特集 交通安全対策の歩みと展望

第4節 今後の展望

1 緻密な交通事故分析に基づく効果的な対策の推進

近年、高齢者人口の増加のほか、シートベルト着用率の頭打ちや飲酒運転による交通事故件数の下げ止まりにより、死者数の減少幅が縮小する傾向にある。かつては総合的な交通安全対策の実施により交通事故を大幅に減少させることができたところであるが、死者数が減少しにくい状況となっている中で、今後は、交通事故の直接的な要因を取り除く対症療法的対策のみでは、第10次交通安全基本計画で掲げられた「平成32年までに24時間死者数を2,500人以下とし、世界一安全な道路交通を実現する」という目標を達成することは困難である。

更なる交通事故防止に向けて、効果的な対策を講じていくためには、複雑・多様な交通事故の要因を総合的・科学的に分析し、交通事故の実態を的確に把握することが必要不可欠である。また、国及び地方公共団体は厳しい財政事情にあるため、限られた予算と人員で最大限の効果が得られるよう、これらの交通事故分析に基づく対策を効率的に推進し、その交通事故削減効果及び被害軽減効果について客観的な評価を行い、対策の改善を図っていくことが極めて重要である。

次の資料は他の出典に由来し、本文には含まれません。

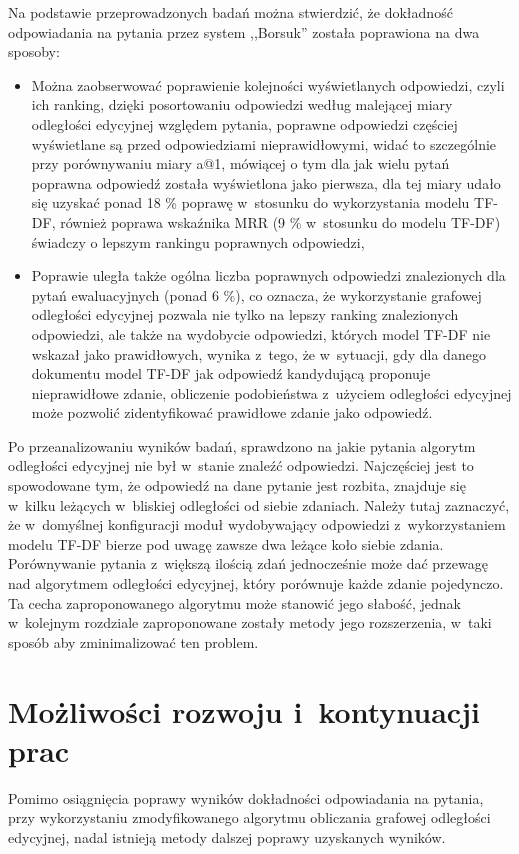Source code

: \documentclass[a4paper, twoside, openright, 12pt]{report}
\begin{document}
    Na podstawie przeprowadzonych badań można stwierdzić, że dokładność odpowiadania na pytania przez system ,,Borsuk''
    została poprawiona na dwa sposoby:
    \begin{itemize}
        \item Można zaobserwować poprawienie kolejności wyświetlanych odpowiedzi, czyli ich ranking, dzięki posortowaniu
            odpowiedzi według malejącej miary odległości edycyjnej względem pytania, poprawne odpowiedzi częściej
            wyświetlane są przed odpowiedziami nieprawidłowymi, widać to szczególnie przy porównywaniu miary a@1,
            mówiącej o tym dla jak wielu pytań poprawna odpowiedź została wyświetlona jako pierwsza, dla tej miary
            udało się uzyskać ponad 18 \% poprawę w~stosunku do wykorzystania modelu TF-DF, również poprawa wskaźnika
            MRR (9 \% w~stosunku do modelu TF-DF) świadczy o lepszym rankingu poprawnych odpowiedzi,
        \item Poprawie uległa także ogólna liczba poprawnych odpowiedzi znalezionych dla pytań ewaluacyjnych (ponad 6 \%),
            co oznacza, że wykorzystanie grafowej odległości edycyjnej pozwala nie tylko na lepszy ranking znalezionych
            odpowiedzi, ale także na wydobycie odpowiedzi, których model TF-DF nie wskazał jako prawidłowych,
            wynika z~tego, że w~sytuacji, gdy dla danego dokumentu model TF-DF jak odpowiedź kandydującą proponuje
            nieprawidłowe zdanie, obliczenie podobieństwa z~użyciem odległości edycyjnej może pozwolić zidentyfikować
            prawidłowe zdanie jako odpowiedź.
    \end{itemize}

    Po przeanalizowaniu wyników badań, sprawdzono na jakie pytania algorytm odległości edycyjnej nie był w~stanie znaleźć
    odpowiedzi. Najczęściej jest to spowodowane tym, że odpowiedź na dane pytanie jest rozbita, znajduje się w~kilku
    leżących w~bliskiej odległości od siebie zdaniach. Należy tutaj zaznaczyć, że w~domyślnej konfiguracji moduł wydobywający
    odpowiedzi z~wykorzystaniem modelu TF-DF bierze pod uwagę zawsze dwa leżące koło siebie zdania. Porównywanie pytania
    z~większą ilością zdań jednocześnie może dać przewagę nad algorytmem odległości edycyjnej, który porównuje każde
    zdanie pojedynczo. Ta cecha zaproponowanego algorytmu może stanowić jego słabość, jednak w~kolejnym rozdziale
    zaproponowane zostały metody jego rozszerzenia, w~taki sposób aby zminimalizować ten problem.

\chapter{Możliwości rozwoju i~kontynuacji prac}
    Pomimo osiągnięcia poprawy wyników dokładności odpowiadania na pytania, przy wykorzystaniu zmodyfikowanego algorytmu
    obliczania grafowej odległości edycyjnej, nadal istnieją metody dalszej poprawy uzyskanych wyników.
\end{document}
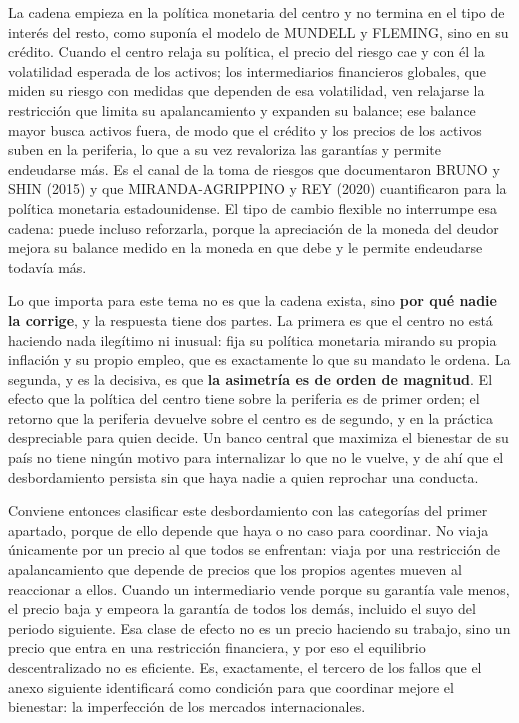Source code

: \documentclass[10pt,a4paper]{article}
\newcounter{anexo}
\begin{document}
La cadena empieza en la política monetaria del centro y no termina en el tipo de interés del resto, como suponía el modelo de MUNDELL y FLEMING, sino en su crédito. Cuando el centro relaja su política, el precio del riesgo cae y con él la volatilidad esperada de los activos; los intermediarios financieros globales, que miden su riesgo con medidas que dependen de esa volatilidad, ven relajarse la restricción que limita su apalancamiento y expanden su balance; ese balance mayor busca activos fuera, de modo que el crédito y los precios de los activos suben en la periferia, lo que a su vez revaloriza las garantías y permite endeudarse más. Es el canal de la toma de riesgos que documentaron BRUNO y SHIN (2015) y que MIRANDA-AGRIPPINO y REY (2020) cuantificaron para la política monetaria estadounidense. El tipo de cambio flexible no interrumpe esa cadena: puede incluso reforzarla, porque la apreciación de la moneda del deudor mejora su balance medido en la moneda en que debe y le permite endeudarse todavía más.

Lo que importa para este tema no es que la cadena exista, sino \textbf{por qué nadie la corrige}, y la respuesta tiene dos partes. La primera es que el centro no está haciendo nada ilegítimo ni inusual: fija su política monetaria mirando su propia inflación y su propio empleo, que es exactamente lo que su mandato le ordena. La segunda, y es la decisiva, es que \textbf{la asimetría es de orden de magnitud}. El efecto que la política del centro tiene sobre la periferia es de primer orden; el retorno que la periferia devuelve sobre el centro es de segundo, y en la práctica despreciable para quien decide. Un banco central que maximiza el bienestar de su país no tiene ningún motivo para internalizar lo que no le vuelve, y de ahí que el desbordamiento persista sin que haya nadie a quien reprochar una conducta.

Conviene entonces clasificar este desbordamiento con las categorías del primer apartado, porque de ello depende que haya o no caso para coordinar. No viaja únicamente por un precio al que todos se enfrentan: viaja por una restricción de apalancamiento que depende de precios que los propios agentes mueven al reaccionar a ellos. Cuando un intermediario vende porque su garantía vale menos, el precio baja y empeora la garantía de todos los demás, incluido el suyo del periodo siguiente. Esa clase de efecto no es un precio haciendo su trabajo, sino un precio que entra en una restricción financiera, y por eso el equilibrio descentralizado no es eficiente. Es, exactamente, el tercero de los fallos que el anexo siguiente identificará como condición para que coordinar mejore el bienestar: la imperfección de los mercados internacionales.
\end{document}
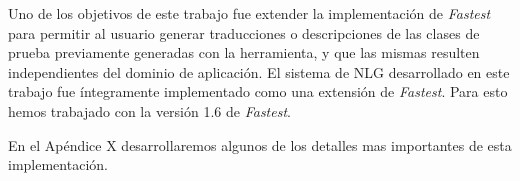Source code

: Uno de los objetivos de este trabajo fue extender la implementación de \emph{Fastest} para permitir al usuario generar traducciones o descripciones de las clases de prueba previamente generadas con la herramienta, y que las mismas resulten independientes del dominio de aplicación.
El sistema de NLG desarrollado en este trabajo fue íntegramente implementado como una extensión de \emph{Fastest}. Para esto hemos trabajado con la versión 1.6 de \emph{Fastest}.

En el Apéndice X desarrollaremos algunos de los detalles mas importantes de esta implementación.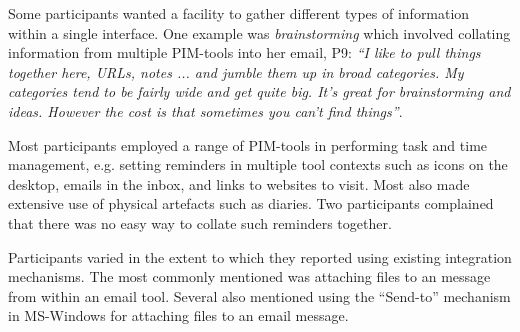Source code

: Some participants wanted a facility to gather different types of information within a single interface. One example was \textit{brainstorming} which involved collating information from multiple PIM-tools into her email, P9: \textit{``I like to pull things together here, URLs, notes ... and jumble them up in broad categories. My categories tend to be fairly wide and get quite big.  It's great for brainstorming and ideas. However the cost is that sometimes you can't find things''}.

Most participants employed a range of PIM-tools in performing task and time management, e.g. setting reminders in multiple tool contexts such as icons on the desktop, emails in the inbox, and links to websites to visit. Most also made extensive use of physical artefacts such as diaries.  Two participants complained that there was no easy way to collate such reminders together.

Participants varied in the extent to which they reported using existing integration mechanisms.  The most commonly mentioned was attaching files to an message from within an email tool.  Several also mentioned using the ``Send-to'' mechanism in MS-Windows for attaching files to an email message.  %

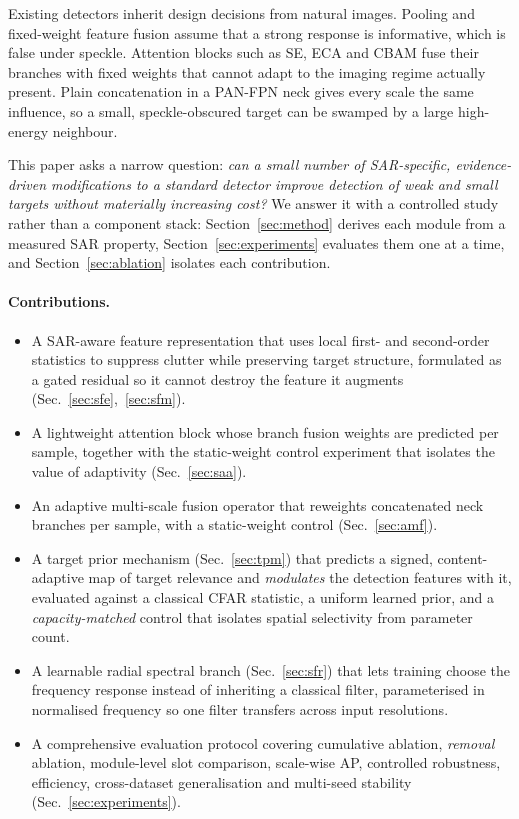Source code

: \documentclass[10pt,twocolumn,letterpaper]{article}
\begin{document}
Existing detectors inherit design decisions from natural images. Pooling and
fixed-weight feature fusion assume that a strong response is informative, which
is false under speckle. Attention blocks such as SE, ECA and CBAM fuse their
branches with fixed weights that cannot adapt to the imaging regime actually
present. Plain concatenation in a PAN-FPN neck gives every scale the same
influence, so a small, speckle-obscured target can be swamped by a large
high-energy neighbour.

This paper asks a narrow question: \emph{can a small number of SAR-specific,
evidence-driven modifications to a standard detector improve detection of weak
and small targets without materially increasing cost?} We answer it with a
controlled study rather than a component stack:
Section~\ref{sec:method} derives each module from a measured SAR property,
Section~\ref{sec:experiments} evaluates them one at a time, and
Section~\ref{sec:ablation} isolates each contribution.

\paragraph{Contributions.}
\begin{itemize}
  \item A SAR-aware feature representation that uses local first- and
        second-order statistics to suppress clutter while preserving target
        structure, formulated as a gated residual so it cannot destroy the
        feature it augments (Sec.~\ref{sec:sfe},~\ref{sec:sfm}).
  \item A lightweight attention block whose branch fusion weights are predicted
        per sample, together with the static-weight control experiment that
        isolates the value of adaptivity (Sec.~\ref{sec:saa}).
  \item An adaptive multi-scale fusion operator that reweights concatenated neck
        branches per sample, with a static-weight control (Sec.~\ref{sec:amf}).
  \item A target prior mechanism (Sec.~\ref{sec:tpm}) that predicts a signed,
        content-adaptive map of target relevance and \emph{modulates} the
        detection features with it, evaluated against a classical CFAR statistic,
        a uniform learned prior, and a \emph{capacity-matched} control that
        isolates spatial selectivity from parameter count.
  \item A learnable radial spectral branch (Sec.~\ref{sec:sfr}) that lets
        training choose the frequency response instead of inheriting a classical
        filter, parameterised in normalised frequency so one filter transfers
        across input resolutions.
  \item A comprehensive evaluation protocol covering cumulative ablation,
        \emph{removal} ablation, module-level slot comparison, scale-wise AP,
        controlled robustness, efficiency, cross-dataset generalisation and
        multi-seed stability (Sec.~\ref{sec:experiments}).
\end{itemize}
\end{document}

このため、警察庁では、交通事故統計を詳細に分析して交通事故発生の傾向等を浮き彫りにし、都道府県警察では、GISを活用するなどして交通事故分析の高度化・精緻化に向けた取組を推進しているところである。今後、交通事故に関する情報の収集及び交通事故分析を更に充実させ、交通安全対策の方向性を明確にするよう努めるとともに、交通規制や交通指導取締りの実施効果について、交通事故分析の結果等を踏まえて検証するPDCAサイクルを一層機能させることによって、より効果的な対策に向けて不断の見直しを行っていくこととしている。